Soal Tender Patung Yesus Kristus, Jika Terbukti KKN Oknum Pokja Harus Diproses Hukum

134
Kepala Dinas Pekerjaan Umum dan Penataan Ruang Papua, Djuli Mambaya, menjelaskan perubahan desain final patung Yesus Kristus, Selasa kemarin, di Jayapura. (Erwin /Koran Harian Pagi Papua)

 

Kepala Dinas Pekerjaan Umum dan Penataan Ruang Papua, Djuli Mambaya, menjelaskan perubahan desain final patung Yesus Kristus, Selasa kemarin, di Jayapura. (Erwin /Koran Harian Pagi Papua)

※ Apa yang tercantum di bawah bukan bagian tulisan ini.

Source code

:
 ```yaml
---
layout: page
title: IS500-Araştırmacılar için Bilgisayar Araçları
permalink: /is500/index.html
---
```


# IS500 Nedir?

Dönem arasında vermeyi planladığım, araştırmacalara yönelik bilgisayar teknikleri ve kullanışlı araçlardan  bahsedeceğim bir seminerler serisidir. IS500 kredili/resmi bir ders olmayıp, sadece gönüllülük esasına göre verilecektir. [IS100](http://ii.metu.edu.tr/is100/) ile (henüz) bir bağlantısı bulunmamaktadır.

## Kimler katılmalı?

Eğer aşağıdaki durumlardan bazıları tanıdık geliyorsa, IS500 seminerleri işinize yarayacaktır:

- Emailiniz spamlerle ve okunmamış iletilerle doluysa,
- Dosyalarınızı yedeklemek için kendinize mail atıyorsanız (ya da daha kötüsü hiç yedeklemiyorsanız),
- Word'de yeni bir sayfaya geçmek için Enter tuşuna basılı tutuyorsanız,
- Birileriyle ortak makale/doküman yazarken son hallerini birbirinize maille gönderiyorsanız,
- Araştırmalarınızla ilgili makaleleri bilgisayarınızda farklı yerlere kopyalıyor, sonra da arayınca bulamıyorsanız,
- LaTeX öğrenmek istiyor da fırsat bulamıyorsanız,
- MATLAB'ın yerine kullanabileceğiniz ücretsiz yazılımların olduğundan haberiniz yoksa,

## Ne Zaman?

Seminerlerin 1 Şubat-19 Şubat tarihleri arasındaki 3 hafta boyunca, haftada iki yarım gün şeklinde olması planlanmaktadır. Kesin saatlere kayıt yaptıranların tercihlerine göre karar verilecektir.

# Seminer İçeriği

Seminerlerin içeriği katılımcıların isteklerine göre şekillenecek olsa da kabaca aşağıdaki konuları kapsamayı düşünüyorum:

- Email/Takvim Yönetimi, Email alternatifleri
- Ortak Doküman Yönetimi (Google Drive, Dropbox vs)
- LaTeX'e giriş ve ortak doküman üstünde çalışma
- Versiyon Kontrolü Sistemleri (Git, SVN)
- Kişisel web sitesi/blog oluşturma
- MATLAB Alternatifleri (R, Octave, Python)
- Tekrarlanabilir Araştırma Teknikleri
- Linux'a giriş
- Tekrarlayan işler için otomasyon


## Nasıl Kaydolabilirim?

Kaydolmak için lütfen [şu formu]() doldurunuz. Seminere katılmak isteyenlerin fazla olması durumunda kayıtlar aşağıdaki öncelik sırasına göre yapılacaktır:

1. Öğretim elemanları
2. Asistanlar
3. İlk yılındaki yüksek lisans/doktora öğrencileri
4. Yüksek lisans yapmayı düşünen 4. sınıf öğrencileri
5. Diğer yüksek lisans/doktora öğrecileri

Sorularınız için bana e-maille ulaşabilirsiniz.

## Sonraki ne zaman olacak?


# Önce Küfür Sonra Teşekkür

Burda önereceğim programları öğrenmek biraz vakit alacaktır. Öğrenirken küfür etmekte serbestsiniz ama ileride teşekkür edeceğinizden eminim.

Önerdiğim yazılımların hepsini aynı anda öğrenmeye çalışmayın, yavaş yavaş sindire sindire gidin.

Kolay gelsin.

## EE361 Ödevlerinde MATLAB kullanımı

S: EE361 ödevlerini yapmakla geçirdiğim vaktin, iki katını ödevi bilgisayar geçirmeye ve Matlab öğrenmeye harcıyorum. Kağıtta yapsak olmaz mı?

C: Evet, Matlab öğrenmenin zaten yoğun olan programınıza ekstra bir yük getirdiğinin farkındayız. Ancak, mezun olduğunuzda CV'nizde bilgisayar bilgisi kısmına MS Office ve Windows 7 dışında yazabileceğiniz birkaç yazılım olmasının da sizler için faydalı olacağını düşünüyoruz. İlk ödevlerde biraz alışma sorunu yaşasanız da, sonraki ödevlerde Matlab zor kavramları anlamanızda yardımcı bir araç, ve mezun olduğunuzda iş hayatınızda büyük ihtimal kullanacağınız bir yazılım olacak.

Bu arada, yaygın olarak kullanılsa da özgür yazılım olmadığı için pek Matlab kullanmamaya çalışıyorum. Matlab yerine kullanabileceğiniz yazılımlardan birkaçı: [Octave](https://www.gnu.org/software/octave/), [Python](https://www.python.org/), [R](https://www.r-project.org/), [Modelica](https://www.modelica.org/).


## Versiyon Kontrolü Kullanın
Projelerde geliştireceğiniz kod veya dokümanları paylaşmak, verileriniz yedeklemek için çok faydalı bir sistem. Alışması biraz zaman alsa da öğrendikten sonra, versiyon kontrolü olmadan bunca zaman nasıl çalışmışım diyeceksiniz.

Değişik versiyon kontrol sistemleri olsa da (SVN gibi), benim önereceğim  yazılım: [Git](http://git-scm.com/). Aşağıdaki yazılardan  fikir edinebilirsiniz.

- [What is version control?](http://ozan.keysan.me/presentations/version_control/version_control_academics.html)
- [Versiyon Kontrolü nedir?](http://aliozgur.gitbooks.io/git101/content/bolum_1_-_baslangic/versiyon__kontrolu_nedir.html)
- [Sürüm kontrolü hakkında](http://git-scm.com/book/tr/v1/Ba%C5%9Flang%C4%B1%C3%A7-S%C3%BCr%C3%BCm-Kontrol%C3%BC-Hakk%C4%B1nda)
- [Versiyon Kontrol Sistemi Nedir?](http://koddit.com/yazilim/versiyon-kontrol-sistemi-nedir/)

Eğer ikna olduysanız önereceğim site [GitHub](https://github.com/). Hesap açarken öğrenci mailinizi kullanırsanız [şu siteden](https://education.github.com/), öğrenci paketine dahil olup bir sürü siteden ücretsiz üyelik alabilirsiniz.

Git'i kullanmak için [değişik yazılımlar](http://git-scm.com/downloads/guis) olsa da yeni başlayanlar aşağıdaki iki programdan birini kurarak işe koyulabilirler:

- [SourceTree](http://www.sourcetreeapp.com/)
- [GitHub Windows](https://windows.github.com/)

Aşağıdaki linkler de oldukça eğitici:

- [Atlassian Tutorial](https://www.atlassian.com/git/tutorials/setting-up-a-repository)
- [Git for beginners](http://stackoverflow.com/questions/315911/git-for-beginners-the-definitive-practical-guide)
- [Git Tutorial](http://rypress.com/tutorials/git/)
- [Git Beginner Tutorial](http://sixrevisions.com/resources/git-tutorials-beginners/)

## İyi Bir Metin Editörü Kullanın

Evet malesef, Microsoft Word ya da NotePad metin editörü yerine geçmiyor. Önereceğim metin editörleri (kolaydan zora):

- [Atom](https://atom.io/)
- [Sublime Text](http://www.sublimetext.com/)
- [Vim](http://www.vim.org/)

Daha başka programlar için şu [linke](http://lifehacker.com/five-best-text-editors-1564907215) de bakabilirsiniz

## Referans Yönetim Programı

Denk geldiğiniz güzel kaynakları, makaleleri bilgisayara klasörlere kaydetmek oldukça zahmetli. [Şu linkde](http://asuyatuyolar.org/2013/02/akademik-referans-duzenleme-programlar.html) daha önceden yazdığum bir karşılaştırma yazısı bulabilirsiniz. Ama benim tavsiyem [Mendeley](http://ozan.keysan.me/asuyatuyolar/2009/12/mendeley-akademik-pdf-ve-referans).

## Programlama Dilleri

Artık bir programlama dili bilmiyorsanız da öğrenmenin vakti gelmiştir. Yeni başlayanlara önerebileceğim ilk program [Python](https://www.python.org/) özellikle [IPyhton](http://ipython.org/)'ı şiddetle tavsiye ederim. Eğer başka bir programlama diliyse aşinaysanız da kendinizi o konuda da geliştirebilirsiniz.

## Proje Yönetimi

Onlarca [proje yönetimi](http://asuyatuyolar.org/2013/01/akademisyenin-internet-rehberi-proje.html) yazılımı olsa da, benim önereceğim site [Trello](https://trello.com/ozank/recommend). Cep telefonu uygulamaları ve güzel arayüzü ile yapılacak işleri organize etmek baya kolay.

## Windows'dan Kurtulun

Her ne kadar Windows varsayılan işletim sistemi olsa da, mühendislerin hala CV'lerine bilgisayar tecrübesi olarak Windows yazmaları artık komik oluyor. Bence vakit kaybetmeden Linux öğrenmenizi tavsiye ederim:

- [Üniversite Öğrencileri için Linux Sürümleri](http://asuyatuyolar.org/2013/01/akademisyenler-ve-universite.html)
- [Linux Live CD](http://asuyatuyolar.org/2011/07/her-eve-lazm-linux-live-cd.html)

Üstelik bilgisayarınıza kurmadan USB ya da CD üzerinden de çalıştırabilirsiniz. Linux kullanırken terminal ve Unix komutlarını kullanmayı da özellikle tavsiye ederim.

JAYAPURA (LINTAS PAPUA)  –  Kepala Dinas Pekerjaan Umum dan Penataan Ruang Papua, Djuli Mambaya minta ada proses hukum terhadap oknum Kelompok Kerja (Pokja) jika terbukti terlibat KKN dalam melaksanakan tender pembangunan jalan pendukung menuju Patung Yesus Kristus di Bukit Swaja Kampung Kayu Batu Kota Jayapura.

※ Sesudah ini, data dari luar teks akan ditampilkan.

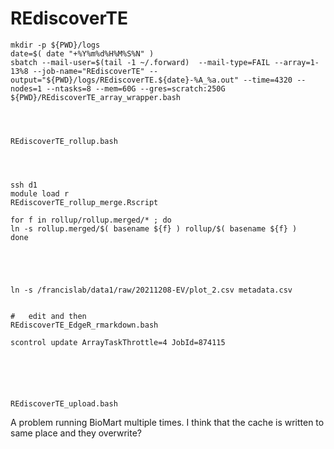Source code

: 
#	REdiscoverTE


```
mkdir -p ${PWD}/logs
date=$( date "+%Y%m%d%H%M%S%N" )
sbatch --mail-user=$(tail -1 ~/.forward)  --mail-type=FAIL --array=1-13%8 --job-name="REdiscoverTE" --output="${PWD}/logs/REdiscoverTE.${date}-%A_%a.out" --time=4320 --nodes=1 --ntasks=8 --mem=60G --gres=scratch:250G ${PWD}/REdiscoverTE_array_wrapper.bash




REdiscoverTE_rollup.bash




ssh d1
module load r
REdiscoverTE_rollup_merge.Rscript

for f in rollup/rollup.merged/* ; do
ln -s rollup.merged/$( basename ${f} ) rollup/$( basename ${f} )
done





ln -s /francislab/data1/raw/20211208-EV/plot_2.csv metadata.csv


#	edit and then
REdiscoverTE_EdgeR_rmarkdown.bash

scontrol update ArrayTaskThrottle=4 JobId=874115






REdiscoverTE_upload.bash

```



A problem running BioMart multiple times. I think that the cache is written to same place and they overwrite?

Hal ini disampaikan Djuli Mambaya via telepon selulernya, kepada harian ini, rabu (15/11/2017) kemarin.

Dengan memproses hukum, lanjut dia, Pokja di Biro Pengadaan Barang dan Jasa Papua akan bekrja lebih professional. Sebab dengan penetapan gagal tender seperti itu, pekerjaan yang semestinya sudah berjalan pada akhirnya harus tertunda.

“Yang pasti pekerjaannya akan molor dari targetnya yang semestinya tuntas pada 2020 saat perhelatan Pekan Olahraga Nasional (PON) 2020. Namun untuk memberi efek jera memang saya rasa perlu ada proses hukum,” terangnya.

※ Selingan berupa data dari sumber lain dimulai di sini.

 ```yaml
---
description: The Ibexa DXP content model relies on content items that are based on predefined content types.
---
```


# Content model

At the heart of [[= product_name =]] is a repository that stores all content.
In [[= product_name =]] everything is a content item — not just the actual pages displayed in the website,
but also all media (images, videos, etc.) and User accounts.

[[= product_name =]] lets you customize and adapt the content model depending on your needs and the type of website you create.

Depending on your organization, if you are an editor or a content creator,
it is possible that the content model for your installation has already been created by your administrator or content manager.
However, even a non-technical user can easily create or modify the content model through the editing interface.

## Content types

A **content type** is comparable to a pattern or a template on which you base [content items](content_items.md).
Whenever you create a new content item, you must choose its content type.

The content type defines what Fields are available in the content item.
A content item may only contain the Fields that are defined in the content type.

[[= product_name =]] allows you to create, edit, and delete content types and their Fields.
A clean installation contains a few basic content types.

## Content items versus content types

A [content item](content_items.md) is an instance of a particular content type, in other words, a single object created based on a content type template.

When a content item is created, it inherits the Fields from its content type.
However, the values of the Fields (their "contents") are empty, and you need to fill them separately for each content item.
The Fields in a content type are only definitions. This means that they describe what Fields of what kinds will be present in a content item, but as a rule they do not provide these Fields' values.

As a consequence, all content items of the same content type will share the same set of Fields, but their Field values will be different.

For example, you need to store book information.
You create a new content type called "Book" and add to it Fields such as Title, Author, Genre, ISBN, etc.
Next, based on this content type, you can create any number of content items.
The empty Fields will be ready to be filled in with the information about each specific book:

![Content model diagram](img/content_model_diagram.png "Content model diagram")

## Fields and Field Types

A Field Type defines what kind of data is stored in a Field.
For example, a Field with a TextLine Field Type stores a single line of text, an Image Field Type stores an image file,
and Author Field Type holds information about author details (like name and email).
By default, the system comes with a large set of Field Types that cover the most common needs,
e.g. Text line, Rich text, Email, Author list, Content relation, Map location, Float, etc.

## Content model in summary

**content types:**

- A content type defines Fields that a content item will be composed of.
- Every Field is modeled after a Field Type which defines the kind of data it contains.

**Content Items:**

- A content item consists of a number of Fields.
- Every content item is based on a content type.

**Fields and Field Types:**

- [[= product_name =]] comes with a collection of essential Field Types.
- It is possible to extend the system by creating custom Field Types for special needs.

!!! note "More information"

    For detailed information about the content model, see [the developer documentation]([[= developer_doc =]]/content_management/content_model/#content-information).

Djuli pada kesempatan itu juga menyoroti keputusan Pokja dimana pada saat tender pertama, tak ada perusahaan yang dinyatakan lolos dan memenuhi syarat kualifikasi.

“Sebab dari pengamatan saya sebenarnya ada loh perusahaan yang layak dan bisa mengikuti tender. Sehingga yang bikin saya bertanya-tanya kenapa dinyatakan tidak memenuhi syarat?”.

Ilustrasi Patung Yesus di Pulau Mansinam Manokwari. (kilkhotel.com)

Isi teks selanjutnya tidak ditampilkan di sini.